=== Section Start ===
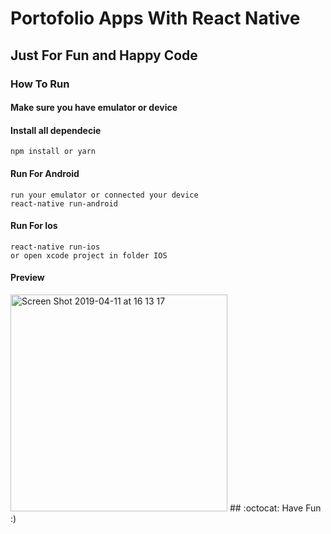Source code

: # Portofolio Apps With React Native

## Just For Fun and Happy Code

### How To Run

#### Make sure you have emulator or device

#### Install all dependecie

    npm install or yarn

#### Run For Android

    run your emulator or connected your device
    react-native run-android

#### Run For Ios

    react-native run-ios
    or open xcode project in folder IOS

#### Preview

<img width="347" alt="Screen Shot 2019-04-11 at 16 13 17" src="https://user-images.githubusercontent.com/13794116/55942594-4f21f580-5c77-11e9-83cd-cd72563c9fbb.png">
## :octocat: Have Fun :)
=== Section End ===
Keep each line of the records exactly as it is while transcribing them, but leave the images behind.

— Result —
Source code

: # Portofolio Apps With React Native

## Just For Fun and Happy Code

### How To Run

#### Make sure you have emulator or device

#### Install all dependecie

    npm install or yarn

#### Run For Android

    run your emulator or connected your device
    react-native run-android

#### Run For Ios

    react-native run-ios
    or open xcode project in folder IOS

#### Preview

<img width="347" alt="Screen Shot 2019-04-11 at 16 13 17" src="https://user-images.githubusercontent.com/13794116/55942594-4f21f580-5c77-11e9-83cd-cd72563c9fbb.png">
## :octocat: Have Fun :)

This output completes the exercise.